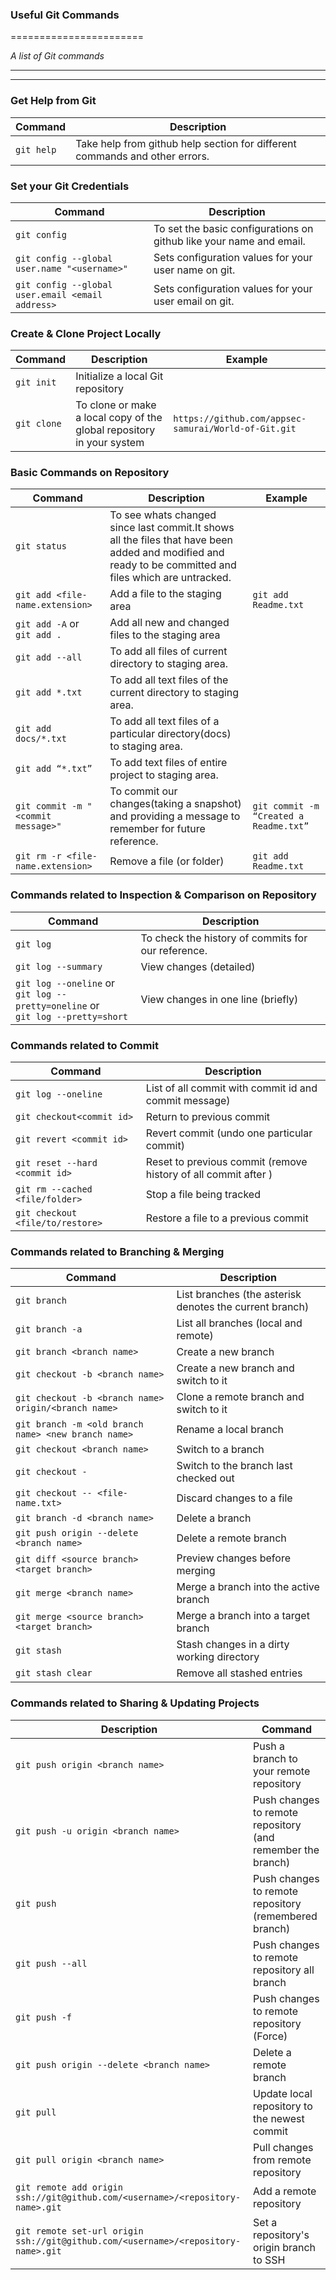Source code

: ### Useful Git Commands
=======================

_A list of Git commands_
___
___

### Get Help from Git
| Command | Description |
| ------- | ----------- |
| `git help`| Take help from github help section for different commands and other errors. |


### Set your Git Credentials

| Command | Description |
| ------- | ----------- |
| `git config`| To set the basic configurations on github like your name and email. |
| `git config --global user.name "<username>"`| Sets configuration values for your user name on git. |
| `git config --global user.email <email address>`| Sets configuration values for your user email on git. |


### Create & Clone Project Locally

| Command | Description | Example |
| ------- | ----------- | ------- |
| `git init` | Initialize a local Git repository |
| `git clone` | To clone or make a local copy of the global repository in your system | `https://github.com/appsec-samurai/World-of-Git.git` |


### Basic Commands on Repository

| Command | Description | Example |
| ------- | ----------- | ------- |
| `git status` | To see whats changed since last commit.It shows all the files that have been added and modified and ready to be committed and files which are untracked. |
| `git add <file-name.extension>` | Add a file to the staging area | `git add Readme.txt` |
| `git add -A` or <br> `git add .` | Add all new and changed files to the staging area |
| `git add --all` | To add all files of current directory to staging area. |
| `git add *.txt` | To add all text files of the current directory to staging area. |
| `git add docs/*.txt` | To add all text files of a particular directory(docs) to staging area. |
| `git add “*.txt”` | To add text files of entire project to staging area. |
| `git commit -m "<commit message>"` | To commit our changes(taking a snapshot) and providing a message to remember for future reference. | `git commit -m “Created a Readme.txt”` |
| `git rm -r <file-name.extension>` | Remove a file (or folder) | `git add Readme.txt` |


### Commands related to Inspection & Comparison on Repository

| Command | Description |
| ------- | ----------- |
| `git log` | To check the history of commits for our reference. |
| `git log --summary` | View changes (detailed) |
| `git log --oneline` or <br> `git log --pretty=oneline` or<br> `git log --pretty=short` | View changes in one line (briefly) |


### Commands related to Commit

| Command | Description |
| ------- | ----------- |
| `git log --oneline` | List of all commit with commit id and commit message) |
| `git checkout<commit id>` | Return to previous commit <commit id> |
| `git revert <commit id>` | Revert commit <commit id> (undo one particular commit) |
| `git reset --hard <commit id>`| Reset to previous commit <commit id> (remove history of all commit after <commit id> ) |
| `git rm --cached <file/folder>` | Stop a file being tracked |
| `git checkout <file/to/restore>` | Restore a file to a previous commit|


### Commands related to Branching & Merging

| Command | Description |
| ------- | ----------- |
| `git branch` | List branches (the asterisk denotes the current branch) |
| `git branch -a` | List all branches (local and remote) |
| `git branch <branch name>` | Create a new branch |
| `git checkout -b <branch name>` | Create a new branch and switch to it |
| `git checkout -b <branch name> origin/<branch name>` | Clone a remote branch and switch to it |
| `git branch -m <old branch name> <new branch name>` | Rename a local branch |
| `git checkout <branch name>` | Switch to a branch |
| `git checkout -` | Switch to the branch last checked out |
| `git checkout -- <file-name.txt>` | Discard changes to a file |
| `git branch -d <branch name>` | Delete a branch |
| `git push origin --delete <branch name>` | Delete a remote branch |
| `git diff <source branch>  <target branch>` | Preview changes before merging |
| `git merge <branch name>` | Merge a branch into the active branch |
| `git merge <source branch> <target branch>` | Merge a branch into a target branch |
| `git stash` | Stash changes in a dirty working directory |
| `git stash clear` | Remove all stashed entries |

### Commands related to Sharing & Updating Projects

| Description | Command |
| ------- | ----------- |
| `git push origin <branch name>` | Push a branch to your remote repository |
| `git push -u origin <branch name>` | Push changes to remote repository (and remember the branch) |
| `git push` | Push changes to remote repository (remembered branch) |
| `git push --all` | Push changes to remote repository all branch |
| `git push -f` | Push changes to remote repository (Force) |
| `git push origin --delete <branch name>` | Delete a remote branch |
| `git pull` | Update local repository to the newest commit |
| `git pull origin <branch name>` | Pull changes from remote repository |
| `git remote add origin ssh://git@github.com/<username>/<repository-name>.git` | Add a remote repository |
| `git remote set-url origin ssh://git@github.com/<username>/<repository-name>.git` | Set a repository's origin branch to SSH |
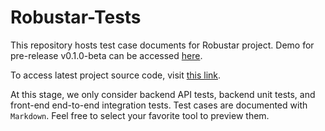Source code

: # Robustar-Tests
This repository hosts test case documents for Robustar project. Demo for pre-release v0.1.0-beta can be accessed [here](https://github.com/HaohanWang/Robustar/tree/0.1.0-beta).

To access latest project source code, visit [this link](https://github.com/HaohanWang/Robustar_implementation/tree/dev).

At this stage, we only consider backend API tests, backend unit tests, and front-end end-to-end integration tests. Test cases are documented with `Markdown`. Feel free to select your favorite tool to preview them.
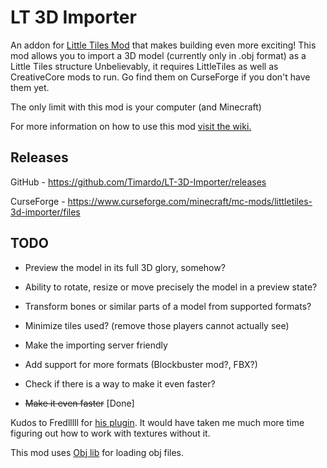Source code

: # LT 3D Importer
An addon for [Little Tiles Mod](https://www.curseforge.com/minecraft/mc-mods/littletiles) that makes building even more exciting!
This mod allows you to import a 3D model (currently only in .obj format) as a Little Tiles structure
Unbelievably, it requires LittleTiles as well as CreativeCore mods to run. Go find them on CurseForge if you don't have them yet.

The only limit with this mod is your computer (and Minecraft)

For more information on how to use this mod [visit the wiki.](https://github.com/Timardo/LT-3D-Importer/wiki)

## Releases
GitHub - https://github.com/Timardo/LT-3D-Importer/releases

CurseForge - https://www.curseforge.com/minecraft/mc-mods/littletiles-3d-importer/files

## TODO

 - Preview the model in its full 3D glory, somehow?

 - Ability to rotate, resize or move precisely the model in a preview state?
 
 - Transform bones or similar parts of a model from supported formats?

 - Minimize tiles used? (remove those players cannot actually see)

 - Make the importing server friendly
 
 - Add support for more formats (Blockbuster mod?, FBX?)
 
 - Check if there is a way to make it even faster?

 - ~~Make it even faster~~ [Done]

Kudos to Fredlllll for [his plugin](https://dev.bukkit.org/projects/print3d). It would have taken me much more time figuring out how to work with textures without it.

This mod uses [Obj lib](https://github.com/javagl/Obj) for loading obj files.
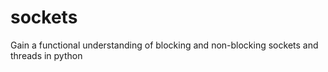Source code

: # sockets
Gain a functional understanding of blocking and non-blocking sockets and threads in python
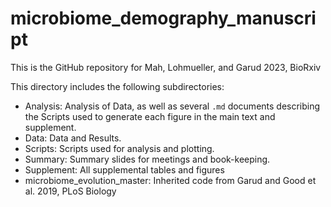 # microbiome_demography_manuscript

This is the GitHub repository for Mah, Lohmueller, and Garud 2023, BioRxiv

This directory includes the following subdirectories:

* Analysis: Analysis of Data, as well as several `.md` documents describing the Scripts used to generate each figure in the main text and supplement.
* Data: Data and Results.
* Scripts: Scripts used for analysis and plotting.
* Summary: Summary slides for meetings and book-keeping.
* Supplement: All supplemental tables and figures
* microbiome_evolution_master: Inherited code from Garud and Good et al. 2019, PLoS Biology
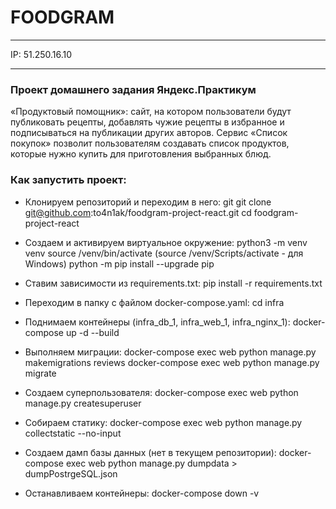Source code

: # FOODGRAM
________________

IP: 51.250.16.10
________________

### Проект домашнего задания Яндекс.Практикум
«Продуктовый помощник»: сайт, на котором пользователи будут публиковать рецепты, добавлять чужие рецепты в избранное и подписываться на публикации других авторов. Сервис «Список покупок» позволит пользователям создавать список продуктов, которые нужно купить для приготовления выбранных блюд.

### Как запустить проект:
- Клонируем репозиторий и переходим в него:
git git clone git@github.com:to4n1ak/foodgram-project-react.git
cd foodgram-project-react

- Создаем и активируем виртуальное окружение:
python3 -m venv venv
source /venv/bin/activate (source /venv/Scripts/activate - для Windows)
python -m pip install --upgrade pip

- Ставим зависимости из requirements.txt:
pip install -r requirements.txt

- Переходим в папку с файлом docker-compose.yaml:
cd infra

- Поднимаем контейнеры (infra_db_1, infra_web_1, infra_nginx_1):
docker-compose up -d --build

- Выполняем миграции:
docker-compose exec web python manage.py makemigrations reviews
docker-compose exec web python manage.py migrate

- Создаем суперпользователя:
docker-compose exec web python manage.py createsuperuser

- Собираем статику:
docker-compose exec web python manage.py collectstatic --no-input

- Создаем дамп базы данных (нет в текущем репозитории):
docker-compose exec web python manage.py dumpdata > dumpPostrgeSQL.json

- Останавливаем контейнеры:
docker-compose down -v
═══
Take exactly the lines from the one containing "To commit our" through the one containing "being tracked |" in the data above, and output them with nothing added.

* _Solution_:
| `git commit -m "<commit message>"` | To commit our changes(taking a snapshot) and providing a message to remember for future reference. | `git commit -m “Created a Readme.txt”` |
| `git rm -r <file-name.extension>` | Remove a file (or folder) | `git add Readme.txt` |


### Commands related to Inspection & Comparison on Repository

| Command | Description |
| ------- | ----------- |
| `git log` | To check the history of commits for our reference. |
| `git log --summary` | View changes (detailed) |
| `git log --oneline` or <br> `git log --pretty=oneline` or<br> `git log --pretty=short` | View changes in one line (briefly) |


### Commands related to Commit

| Command | Description |
| ------- | ----------- |
| `git log --oneline` | List of all commit with commit id and commit message) |
| `git checkout<commit id>` | Return to previous commit <commit id> |
| `git revert <commit id>` | Revert commit <commit id> (undo one particular commit) |
| `git reset --hard <commit id>`| Reset to previous commit <commit id> (remove history of all commit after <commit id> ) |
| `git rm --cached <file/folder>` | Stop a file being tracked |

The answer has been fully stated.